** Dataset records follows **

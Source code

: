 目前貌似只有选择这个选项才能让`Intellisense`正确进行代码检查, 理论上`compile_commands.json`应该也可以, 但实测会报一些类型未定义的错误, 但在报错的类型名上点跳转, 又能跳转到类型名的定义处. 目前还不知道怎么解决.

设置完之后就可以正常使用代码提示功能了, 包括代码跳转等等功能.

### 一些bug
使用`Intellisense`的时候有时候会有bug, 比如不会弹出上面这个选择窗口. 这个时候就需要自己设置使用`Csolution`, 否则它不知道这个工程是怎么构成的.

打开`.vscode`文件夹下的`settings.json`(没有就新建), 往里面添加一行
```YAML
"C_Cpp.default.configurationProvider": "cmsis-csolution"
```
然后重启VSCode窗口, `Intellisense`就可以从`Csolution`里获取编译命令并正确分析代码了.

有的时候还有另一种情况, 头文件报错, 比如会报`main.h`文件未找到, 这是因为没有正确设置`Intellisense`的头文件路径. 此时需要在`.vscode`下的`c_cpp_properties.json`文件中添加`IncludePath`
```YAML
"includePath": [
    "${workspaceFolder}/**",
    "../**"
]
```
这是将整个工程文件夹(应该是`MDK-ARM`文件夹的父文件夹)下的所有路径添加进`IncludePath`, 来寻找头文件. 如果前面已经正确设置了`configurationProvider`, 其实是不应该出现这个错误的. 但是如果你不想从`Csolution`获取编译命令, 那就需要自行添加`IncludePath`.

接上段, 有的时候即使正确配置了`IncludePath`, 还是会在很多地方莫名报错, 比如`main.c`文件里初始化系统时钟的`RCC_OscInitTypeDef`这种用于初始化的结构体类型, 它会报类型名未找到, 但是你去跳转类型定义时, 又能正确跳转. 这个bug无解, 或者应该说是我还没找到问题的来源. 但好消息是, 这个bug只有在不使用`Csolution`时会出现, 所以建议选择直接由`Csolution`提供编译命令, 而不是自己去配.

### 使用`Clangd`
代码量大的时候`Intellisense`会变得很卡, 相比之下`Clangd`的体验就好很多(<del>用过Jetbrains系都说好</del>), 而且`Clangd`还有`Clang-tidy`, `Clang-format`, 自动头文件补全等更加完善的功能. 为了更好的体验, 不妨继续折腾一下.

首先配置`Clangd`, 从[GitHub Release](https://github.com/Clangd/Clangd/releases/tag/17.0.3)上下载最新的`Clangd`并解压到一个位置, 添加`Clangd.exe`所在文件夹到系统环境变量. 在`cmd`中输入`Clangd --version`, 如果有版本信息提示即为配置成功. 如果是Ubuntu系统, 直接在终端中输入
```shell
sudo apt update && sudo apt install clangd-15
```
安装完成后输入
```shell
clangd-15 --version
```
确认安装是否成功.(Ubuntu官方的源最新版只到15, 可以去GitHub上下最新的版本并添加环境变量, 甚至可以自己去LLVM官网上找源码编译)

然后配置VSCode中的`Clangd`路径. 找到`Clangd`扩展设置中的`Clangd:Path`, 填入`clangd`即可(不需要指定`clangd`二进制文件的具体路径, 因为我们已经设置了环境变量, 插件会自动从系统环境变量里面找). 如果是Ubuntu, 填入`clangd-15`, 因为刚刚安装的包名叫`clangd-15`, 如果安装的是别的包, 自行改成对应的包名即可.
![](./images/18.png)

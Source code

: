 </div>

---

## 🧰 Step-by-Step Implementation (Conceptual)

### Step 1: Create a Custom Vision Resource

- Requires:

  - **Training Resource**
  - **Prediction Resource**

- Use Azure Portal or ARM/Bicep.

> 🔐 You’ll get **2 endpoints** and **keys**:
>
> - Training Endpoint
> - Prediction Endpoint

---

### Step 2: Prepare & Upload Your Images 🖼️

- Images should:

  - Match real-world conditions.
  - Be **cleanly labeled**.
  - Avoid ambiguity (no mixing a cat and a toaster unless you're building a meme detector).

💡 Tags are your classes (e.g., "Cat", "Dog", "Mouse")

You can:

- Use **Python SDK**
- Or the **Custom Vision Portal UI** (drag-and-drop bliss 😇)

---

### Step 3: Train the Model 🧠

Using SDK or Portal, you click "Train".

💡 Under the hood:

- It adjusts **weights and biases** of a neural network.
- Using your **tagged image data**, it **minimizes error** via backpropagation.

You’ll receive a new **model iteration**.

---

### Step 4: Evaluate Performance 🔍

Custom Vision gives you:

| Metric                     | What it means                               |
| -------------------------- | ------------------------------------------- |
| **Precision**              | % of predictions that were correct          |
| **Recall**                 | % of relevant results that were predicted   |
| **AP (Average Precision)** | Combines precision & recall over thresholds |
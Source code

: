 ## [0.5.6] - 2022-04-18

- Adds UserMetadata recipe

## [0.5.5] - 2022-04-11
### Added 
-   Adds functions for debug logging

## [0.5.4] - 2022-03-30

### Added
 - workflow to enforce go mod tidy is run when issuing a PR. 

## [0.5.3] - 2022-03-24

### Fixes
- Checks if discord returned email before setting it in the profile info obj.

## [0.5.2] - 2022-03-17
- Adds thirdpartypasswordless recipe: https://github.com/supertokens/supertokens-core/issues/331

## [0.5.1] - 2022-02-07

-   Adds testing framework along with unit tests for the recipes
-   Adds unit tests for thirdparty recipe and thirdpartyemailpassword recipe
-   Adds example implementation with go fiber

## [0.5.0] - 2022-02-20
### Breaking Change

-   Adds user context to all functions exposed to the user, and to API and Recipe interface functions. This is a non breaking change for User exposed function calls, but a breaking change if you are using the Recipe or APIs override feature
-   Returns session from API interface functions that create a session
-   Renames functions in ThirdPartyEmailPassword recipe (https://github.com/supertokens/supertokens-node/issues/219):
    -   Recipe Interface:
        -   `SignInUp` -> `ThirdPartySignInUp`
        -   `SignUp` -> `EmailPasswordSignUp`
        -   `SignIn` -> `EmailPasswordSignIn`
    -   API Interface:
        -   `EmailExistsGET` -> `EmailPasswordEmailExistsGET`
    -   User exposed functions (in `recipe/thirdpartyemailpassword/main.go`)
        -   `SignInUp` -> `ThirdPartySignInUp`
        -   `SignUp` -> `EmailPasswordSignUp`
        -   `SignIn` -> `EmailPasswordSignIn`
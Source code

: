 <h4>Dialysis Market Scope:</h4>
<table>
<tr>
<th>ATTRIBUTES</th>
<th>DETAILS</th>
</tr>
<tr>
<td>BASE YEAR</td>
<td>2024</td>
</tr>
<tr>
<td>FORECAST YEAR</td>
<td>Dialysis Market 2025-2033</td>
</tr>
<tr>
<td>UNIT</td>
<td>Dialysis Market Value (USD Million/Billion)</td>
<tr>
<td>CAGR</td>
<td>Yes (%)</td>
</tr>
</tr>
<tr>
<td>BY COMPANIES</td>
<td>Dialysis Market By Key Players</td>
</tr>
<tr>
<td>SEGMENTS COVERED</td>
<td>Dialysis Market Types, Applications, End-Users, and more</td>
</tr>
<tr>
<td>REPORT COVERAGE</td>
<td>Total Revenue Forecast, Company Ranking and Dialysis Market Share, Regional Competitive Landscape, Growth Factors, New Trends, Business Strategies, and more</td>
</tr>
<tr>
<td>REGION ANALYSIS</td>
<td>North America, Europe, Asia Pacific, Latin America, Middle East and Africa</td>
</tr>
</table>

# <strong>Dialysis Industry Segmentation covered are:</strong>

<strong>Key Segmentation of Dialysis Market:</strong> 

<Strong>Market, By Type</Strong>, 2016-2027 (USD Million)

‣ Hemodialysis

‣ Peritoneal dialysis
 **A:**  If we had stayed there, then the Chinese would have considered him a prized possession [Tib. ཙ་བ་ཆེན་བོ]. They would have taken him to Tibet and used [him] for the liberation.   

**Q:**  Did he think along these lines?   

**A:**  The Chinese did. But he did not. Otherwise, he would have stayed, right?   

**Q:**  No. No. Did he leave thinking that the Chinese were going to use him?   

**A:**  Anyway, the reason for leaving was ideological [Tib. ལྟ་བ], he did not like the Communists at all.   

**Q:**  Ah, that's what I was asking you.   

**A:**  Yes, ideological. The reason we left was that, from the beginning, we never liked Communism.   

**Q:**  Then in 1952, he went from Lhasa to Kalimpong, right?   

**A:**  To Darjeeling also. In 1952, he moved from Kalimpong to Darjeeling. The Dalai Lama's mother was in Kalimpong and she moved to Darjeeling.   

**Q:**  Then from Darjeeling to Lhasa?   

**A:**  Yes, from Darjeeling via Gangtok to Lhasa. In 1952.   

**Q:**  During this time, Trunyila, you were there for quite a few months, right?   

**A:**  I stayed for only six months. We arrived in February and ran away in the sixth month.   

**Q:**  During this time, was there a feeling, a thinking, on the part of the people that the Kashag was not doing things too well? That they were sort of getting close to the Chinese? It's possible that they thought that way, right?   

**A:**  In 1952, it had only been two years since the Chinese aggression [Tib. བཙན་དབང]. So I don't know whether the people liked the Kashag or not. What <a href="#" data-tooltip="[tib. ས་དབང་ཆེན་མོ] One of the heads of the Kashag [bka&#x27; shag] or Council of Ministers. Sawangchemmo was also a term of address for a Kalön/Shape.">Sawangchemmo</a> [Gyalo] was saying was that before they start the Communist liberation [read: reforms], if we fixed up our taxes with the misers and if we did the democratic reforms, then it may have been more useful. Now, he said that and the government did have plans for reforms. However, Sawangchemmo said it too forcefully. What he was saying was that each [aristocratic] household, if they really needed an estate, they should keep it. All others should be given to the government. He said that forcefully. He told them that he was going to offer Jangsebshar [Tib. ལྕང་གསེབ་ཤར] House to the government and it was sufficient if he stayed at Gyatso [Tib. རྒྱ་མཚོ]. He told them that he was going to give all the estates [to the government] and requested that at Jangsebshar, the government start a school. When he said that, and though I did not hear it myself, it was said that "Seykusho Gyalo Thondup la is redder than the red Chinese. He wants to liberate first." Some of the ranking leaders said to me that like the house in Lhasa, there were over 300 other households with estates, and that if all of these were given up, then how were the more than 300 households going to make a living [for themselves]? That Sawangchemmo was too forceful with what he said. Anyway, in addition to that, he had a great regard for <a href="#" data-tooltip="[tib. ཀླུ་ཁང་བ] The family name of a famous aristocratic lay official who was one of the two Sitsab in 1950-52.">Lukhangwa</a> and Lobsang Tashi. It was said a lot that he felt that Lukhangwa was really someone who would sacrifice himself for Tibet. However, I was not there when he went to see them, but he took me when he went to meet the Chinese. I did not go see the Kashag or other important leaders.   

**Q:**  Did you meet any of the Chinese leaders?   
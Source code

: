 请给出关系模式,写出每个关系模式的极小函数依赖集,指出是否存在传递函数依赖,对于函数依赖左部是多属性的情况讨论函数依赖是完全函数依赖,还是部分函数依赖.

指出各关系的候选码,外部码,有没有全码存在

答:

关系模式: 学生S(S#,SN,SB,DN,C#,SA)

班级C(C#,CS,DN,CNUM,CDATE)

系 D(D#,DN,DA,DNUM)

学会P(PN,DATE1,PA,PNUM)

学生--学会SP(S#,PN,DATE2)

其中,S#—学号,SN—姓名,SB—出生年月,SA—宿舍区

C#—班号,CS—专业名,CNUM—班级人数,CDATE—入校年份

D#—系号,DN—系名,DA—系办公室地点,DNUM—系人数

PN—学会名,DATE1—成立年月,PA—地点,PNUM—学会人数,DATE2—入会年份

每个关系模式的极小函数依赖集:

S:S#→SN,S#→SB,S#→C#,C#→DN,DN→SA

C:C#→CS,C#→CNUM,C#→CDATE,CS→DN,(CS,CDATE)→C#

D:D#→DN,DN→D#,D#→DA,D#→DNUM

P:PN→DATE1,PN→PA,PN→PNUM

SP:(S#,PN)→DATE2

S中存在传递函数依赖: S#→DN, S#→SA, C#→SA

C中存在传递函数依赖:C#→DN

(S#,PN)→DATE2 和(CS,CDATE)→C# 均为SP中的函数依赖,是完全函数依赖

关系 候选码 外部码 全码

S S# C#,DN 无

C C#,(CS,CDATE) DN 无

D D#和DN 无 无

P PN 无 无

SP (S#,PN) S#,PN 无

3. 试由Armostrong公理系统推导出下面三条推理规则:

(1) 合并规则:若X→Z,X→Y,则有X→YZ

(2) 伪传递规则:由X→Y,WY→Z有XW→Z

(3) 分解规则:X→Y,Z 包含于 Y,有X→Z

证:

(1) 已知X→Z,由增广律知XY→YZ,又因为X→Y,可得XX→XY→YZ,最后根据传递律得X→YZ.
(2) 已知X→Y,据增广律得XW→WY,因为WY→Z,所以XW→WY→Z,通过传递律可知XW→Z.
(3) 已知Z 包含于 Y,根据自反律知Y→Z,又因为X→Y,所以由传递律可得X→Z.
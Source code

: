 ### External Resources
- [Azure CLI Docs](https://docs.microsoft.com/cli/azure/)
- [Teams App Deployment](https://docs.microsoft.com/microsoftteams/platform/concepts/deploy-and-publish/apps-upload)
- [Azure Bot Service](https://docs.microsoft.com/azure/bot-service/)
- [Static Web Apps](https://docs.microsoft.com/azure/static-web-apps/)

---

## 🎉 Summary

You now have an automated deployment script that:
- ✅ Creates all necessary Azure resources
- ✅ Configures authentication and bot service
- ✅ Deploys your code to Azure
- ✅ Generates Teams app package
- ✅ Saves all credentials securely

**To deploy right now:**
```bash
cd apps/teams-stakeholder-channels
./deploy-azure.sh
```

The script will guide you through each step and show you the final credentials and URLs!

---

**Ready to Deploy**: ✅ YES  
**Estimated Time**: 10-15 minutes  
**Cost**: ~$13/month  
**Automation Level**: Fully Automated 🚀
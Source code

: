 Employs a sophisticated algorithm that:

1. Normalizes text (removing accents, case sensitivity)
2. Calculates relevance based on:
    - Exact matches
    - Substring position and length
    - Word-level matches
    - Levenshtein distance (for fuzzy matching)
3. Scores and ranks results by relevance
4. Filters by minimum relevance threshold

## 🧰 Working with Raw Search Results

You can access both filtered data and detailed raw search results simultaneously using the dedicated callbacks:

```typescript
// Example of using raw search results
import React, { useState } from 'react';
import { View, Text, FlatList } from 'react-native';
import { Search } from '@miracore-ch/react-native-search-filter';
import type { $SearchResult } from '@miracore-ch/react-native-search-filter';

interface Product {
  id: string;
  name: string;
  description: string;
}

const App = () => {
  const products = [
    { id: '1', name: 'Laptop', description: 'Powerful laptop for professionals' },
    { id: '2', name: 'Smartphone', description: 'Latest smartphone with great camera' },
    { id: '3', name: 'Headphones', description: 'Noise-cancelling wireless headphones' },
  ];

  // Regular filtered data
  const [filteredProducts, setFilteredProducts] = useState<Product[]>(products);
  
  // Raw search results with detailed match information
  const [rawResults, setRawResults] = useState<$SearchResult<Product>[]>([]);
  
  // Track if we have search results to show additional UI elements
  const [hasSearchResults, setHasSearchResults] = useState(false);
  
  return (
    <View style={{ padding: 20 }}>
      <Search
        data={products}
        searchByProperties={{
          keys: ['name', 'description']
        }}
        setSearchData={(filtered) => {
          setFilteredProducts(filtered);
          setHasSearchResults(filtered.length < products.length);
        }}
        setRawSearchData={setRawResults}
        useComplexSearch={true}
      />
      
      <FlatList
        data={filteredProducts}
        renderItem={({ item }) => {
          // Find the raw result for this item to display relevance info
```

** End of Dataset records **

Work request:
In the records above, find the lines holding "show". Copy each one.

Answer box:
The script will guide you through each step and show you the final credentials and URLs!
  // Track if we have search results to show additional UI elements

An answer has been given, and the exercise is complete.